> **TASK STATEMENT**:
Copy all lines of the listing that include the string "context".

■ ■ ■ ■

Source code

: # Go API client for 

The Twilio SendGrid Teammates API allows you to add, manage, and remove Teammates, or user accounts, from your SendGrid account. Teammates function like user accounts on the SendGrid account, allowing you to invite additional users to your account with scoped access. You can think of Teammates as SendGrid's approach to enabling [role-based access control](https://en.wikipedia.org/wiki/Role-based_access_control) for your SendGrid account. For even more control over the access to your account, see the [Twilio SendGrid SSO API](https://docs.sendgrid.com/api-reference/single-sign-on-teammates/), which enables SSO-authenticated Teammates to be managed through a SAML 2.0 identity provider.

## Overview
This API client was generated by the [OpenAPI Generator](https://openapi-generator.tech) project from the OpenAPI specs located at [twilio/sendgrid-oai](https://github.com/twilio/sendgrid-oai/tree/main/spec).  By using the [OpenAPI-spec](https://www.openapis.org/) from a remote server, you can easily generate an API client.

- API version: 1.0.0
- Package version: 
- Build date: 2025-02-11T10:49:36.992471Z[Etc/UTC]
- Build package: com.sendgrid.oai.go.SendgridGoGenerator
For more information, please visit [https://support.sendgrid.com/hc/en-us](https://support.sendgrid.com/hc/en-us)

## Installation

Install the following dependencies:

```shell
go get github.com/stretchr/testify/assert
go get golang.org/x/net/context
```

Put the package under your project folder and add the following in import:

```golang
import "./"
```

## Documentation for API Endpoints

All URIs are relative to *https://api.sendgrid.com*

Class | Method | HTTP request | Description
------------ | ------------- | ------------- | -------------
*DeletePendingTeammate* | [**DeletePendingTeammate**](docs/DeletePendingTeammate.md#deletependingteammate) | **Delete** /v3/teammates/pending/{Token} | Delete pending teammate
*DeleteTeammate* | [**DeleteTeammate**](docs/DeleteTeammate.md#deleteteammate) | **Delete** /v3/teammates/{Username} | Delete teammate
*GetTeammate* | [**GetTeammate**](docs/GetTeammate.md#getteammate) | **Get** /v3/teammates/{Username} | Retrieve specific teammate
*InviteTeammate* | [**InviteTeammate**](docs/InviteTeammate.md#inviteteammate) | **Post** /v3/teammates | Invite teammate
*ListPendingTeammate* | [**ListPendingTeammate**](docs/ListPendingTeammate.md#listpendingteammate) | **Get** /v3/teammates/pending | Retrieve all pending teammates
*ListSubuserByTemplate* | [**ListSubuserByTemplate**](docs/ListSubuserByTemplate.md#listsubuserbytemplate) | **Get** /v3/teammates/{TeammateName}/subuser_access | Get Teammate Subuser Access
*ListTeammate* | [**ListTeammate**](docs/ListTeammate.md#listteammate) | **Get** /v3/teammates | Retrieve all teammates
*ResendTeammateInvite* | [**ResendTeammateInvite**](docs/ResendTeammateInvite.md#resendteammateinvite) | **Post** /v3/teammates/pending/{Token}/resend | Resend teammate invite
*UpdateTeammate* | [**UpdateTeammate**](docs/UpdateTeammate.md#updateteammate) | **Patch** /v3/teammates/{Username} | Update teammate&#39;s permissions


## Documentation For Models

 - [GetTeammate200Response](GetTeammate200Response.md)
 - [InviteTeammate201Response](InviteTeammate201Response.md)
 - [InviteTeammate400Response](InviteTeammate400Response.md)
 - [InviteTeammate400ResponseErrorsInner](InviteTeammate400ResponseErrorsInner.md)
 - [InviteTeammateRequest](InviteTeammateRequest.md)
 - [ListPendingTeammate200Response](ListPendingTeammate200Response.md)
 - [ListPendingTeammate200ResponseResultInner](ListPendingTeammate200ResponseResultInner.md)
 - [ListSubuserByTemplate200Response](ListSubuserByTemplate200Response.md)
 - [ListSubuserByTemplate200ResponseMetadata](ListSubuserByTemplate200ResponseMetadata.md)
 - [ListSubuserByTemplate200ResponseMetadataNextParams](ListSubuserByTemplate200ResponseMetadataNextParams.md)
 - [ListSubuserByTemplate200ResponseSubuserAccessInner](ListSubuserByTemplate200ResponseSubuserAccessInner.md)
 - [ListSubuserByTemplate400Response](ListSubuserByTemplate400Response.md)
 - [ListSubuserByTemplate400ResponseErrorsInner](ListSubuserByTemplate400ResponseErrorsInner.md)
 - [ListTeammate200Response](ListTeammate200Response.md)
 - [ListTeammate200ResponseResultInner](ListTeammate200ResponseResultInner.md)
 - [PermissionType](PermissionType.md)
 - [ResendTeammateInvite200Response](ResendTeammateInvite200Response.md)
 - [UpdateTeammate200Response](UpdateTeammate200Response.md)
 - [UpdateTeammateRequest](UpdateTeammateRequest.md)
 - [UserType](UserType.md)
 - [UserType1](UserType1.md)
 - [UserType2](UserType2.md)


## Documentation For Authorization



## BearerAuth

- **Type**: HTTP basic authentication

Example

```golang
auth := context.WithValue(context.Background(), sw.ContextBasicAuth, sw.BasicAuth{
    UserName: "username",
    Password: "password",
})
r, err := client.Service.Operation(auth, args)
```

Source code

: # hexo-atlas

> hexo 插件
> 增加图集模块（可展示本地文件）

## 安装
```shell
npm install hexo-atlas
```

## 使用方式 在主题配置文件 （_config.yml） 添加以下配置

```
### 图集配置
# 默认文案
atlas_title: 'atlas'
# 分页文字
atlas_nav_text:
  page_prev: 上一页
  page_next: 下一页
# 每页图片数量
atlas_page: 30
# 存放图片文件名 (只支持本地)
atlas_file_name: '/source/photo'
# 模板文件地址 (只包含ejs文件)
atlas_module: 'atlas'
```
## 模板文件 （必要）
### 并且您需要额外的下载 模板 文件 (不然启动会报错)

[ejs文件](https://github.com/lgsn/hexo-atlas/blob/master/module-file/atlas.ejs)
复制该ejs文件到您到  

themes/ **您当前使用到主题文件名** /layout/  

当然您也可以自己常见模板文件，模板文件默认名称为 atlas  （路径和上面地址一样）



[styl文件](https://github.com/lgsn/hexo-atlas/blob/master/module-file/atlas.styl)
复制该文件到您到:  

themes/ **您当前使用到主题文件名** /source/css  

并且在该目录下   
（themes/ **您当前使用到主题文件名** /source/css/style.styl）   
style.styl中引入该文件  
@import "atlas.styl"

■ ■ ■ ■

> **WRITTEN RESPONSE**:
go get golang.org/x/net/context
auth := context.WithValue(context.Background(), sw.ContextBasicAuth, sw.BasicAuth{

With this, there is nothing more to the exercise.